高速道路に加え、港湾、空港などの広域交通ネットワークの整備も進んでいる。県内には日立港区、常陸那珂港区、大洗港区からなる茨城港と鹿島港というグローバル展開の重要拠点がある。東日本大震災により、一時は取扱貨物量が落ち込んだが、現在は順調に回復し、12年以降は震災前を上回る高い水準で推移している。

取扱貨物量の増加とともに、さらなる整備も進んでいる。常陸那珂港区では16年4月、国と県が整備を進めていた中央埠頭の水深12メートルの耐震強化岸壁が完成し供用を開始。これにより、建設機械や自動車を運ぶ大型の「RORO船」が2隻同時に接岸することが可能になるとともに、沖へさらに耐震岸壁を延伸させる計画になっている。

日立港区では、同年3月に東京ガスが建設を進めていた世界最大級の天然ガス製造拠点「日立LNG基地」が完成し、供用が開始された。同社では20年までに「日立LNG基地2号タンク」を建設するとともに、既存の「鹿島臨海ライン」(神栖市)と今後建設を目指す「茨城幹線」を接続し、高圧ガスパイプラインのループ化を図り、関東圏全域の供給をカバーする考えだ。

鹿島港では同年7月、釜山(韓国)と結ぶ定期コンテナ航路に、韓国の興亜海運のコンテナ船が就航した。外航定期コンテナ船が開設されたのは震災後約5年ぶりで、今後鹿島港の物流機能がさらに強化されることになる。

さらに富士重工業が、同年11月から自動車の輸出港として常陸那珂港区の利用を開始した。北米販売が好調なため、現在の京浜港だけでは対応が難しくなり、群馬県太田市の生産拠点と北関東自動車道でつながる同港区の利用を決めたという。

広域交通ネットワークでは港湾以外の整備も進んでいる。首都圏3番目の空港である茨城空港は旅客数、取扱貨物量を順調に伸ばしているが、同空港と常磐道を結ぶアクセス道路の整備も計画されている。

鉄道については、つくばー秋葉原駅間を最速45分で結ぶつくばエクスプレス(TX)は15年に開業10年を迎え、乗客数は毎年増加。また上野が終点だったJR常磐線が東海道線に直接乗り入れる「上野東京ライン」も開業し、品川や横浜方面とのアクセスが大幅に向上している。

本社機能移転優遇制度で
さらに企業を支援

前述したようなインフラ整備に加え、茨城県ではハード、ソフト両面でのきめ細かな企業サポートに力を入れている。まず、制度面では、進出企業に対する県税の課税免除の導入や国への働きかけで創設された新たな企業立地補助金など、優遇制度の充実に努めている。

中でも注目すべきは、企業の本社機能移転に関する新たな優遇制度だ。国の改正地域再生法に基づく地方拠点強化税制では県南西地域の一部の近郊整備地帯は対象外とされたが、県ではこの地域を加え、対象地域を県内全域に拡大し、不動産取得税など県税を大幅に軽減する全国トップクラスとなる独自の優遇制度を創設した。さらに企業が本社機能移転に要する費用に対し補助率2分の1を上限に、最大一億円の補助金を交付する制度を新たに創設し、この動きを加速させていくこととしている。

茨城県では、立地前はもちろんのこと、立地した後の企業に対するフォローも手厚いと評判だ。「立地企業フォローアップ事業」では、立地企業を個別に訪問し、県と企業とで継続的に関係を築きながら、課題やニーズを把握し立地環境の整備を推進。このほか、企業と県幹部が直接意見交換を行い立地環境のさらなる整備を図る懇談会も定期的に行われている。

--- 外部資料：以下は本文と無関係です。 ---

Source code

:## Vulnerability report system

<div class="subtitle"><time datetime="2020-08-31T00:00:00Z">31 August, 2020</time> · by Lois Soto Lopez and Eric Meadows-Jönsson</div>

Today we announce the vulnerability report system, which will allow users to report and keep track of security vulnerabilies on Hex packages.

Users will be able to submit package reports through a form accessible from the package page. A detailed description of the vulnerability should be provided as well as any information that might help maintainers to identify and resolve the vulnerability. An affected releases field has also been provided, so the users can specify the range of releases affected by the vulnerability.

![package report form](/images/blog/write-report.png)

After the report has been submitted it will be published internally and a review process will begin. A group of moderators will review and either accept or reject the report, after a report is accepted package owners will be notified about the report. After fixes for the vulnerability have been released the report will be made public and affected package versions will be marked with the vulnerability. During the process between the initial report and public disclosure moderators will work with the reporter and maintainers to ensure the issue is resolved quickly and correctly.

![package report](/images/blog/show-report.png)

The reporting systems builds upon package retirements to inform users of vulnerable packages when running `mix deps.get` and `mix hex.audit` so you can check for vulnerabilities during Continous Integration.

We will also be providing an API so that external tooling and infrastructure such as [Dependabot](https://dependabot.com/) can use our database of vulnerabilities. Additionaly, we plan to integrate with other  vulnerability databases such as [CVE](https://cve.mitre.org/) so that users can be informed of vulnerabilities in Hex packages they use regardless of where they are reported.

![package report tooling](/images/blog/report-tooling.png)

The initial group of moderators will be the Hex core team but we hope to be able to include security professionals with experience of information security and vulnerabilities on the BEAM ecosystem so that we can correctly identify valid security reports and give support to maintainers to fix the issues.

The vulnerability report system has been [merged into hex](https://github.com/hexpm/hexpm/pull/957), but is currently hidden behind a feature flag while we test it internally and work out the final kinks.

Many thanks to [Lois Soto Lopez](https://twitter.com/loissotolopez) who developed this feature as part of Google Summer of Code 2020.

茨城県では、立地を検討している企業に対してさまざまな情報提供も行っている。たとえば、東京や大阪で企業を対象とした「いばらき産業立地セミナー」の開催。茨城県の立地環境などについて県行政から詳しい説明が行われるほか、市町村における企業誘致の取り組みも紹介される。また、実際に進出した企業の経営者による講演なども行われる。

茨城県では引き続き、さまざまな業界・業種の企業による意見を踏まえながら、あらゆる企業のニーズを満たす環境整備を行っていく予定だ。3年連続の「3冠」という「No.1」を維持するとともに、さらなる向上を目指して挑戦し続けようとしている。未来を視野にグローバルに競争力を強化し成長しようとする企業にとっても、大いに頼りがいのある存在になりそうだ。

トップインタビュー
茨城県の企業誘致への取り組み

茨城県知事 橋本 昌

本県では、常磐道や北関東自動車道をはじめ、2017年2月26日に県内区間全線開通を控える圏央道、茨城港や茨城空港など、陸海空の交通ネットワークをはじめとした企業立地環境の充実に力を入れてまいりました。こういったことを多くの企業から評価いただき、13年から3年連続で立地件数、面積及び県外企業立地件数の3項目において全国第1位となりました。

圏央道開通により、ますます高まる本県の地理的優位性に加え、本県独自の企業立地補助金や茨城産業再生特区における税制上の優遇措置などを積極的に活用し、さらに多くの企業から産業拠点として本県を選んでいただけるよう取り組んでまいります。本県での新たなビジネス・事業展開を心よりお待ちしております。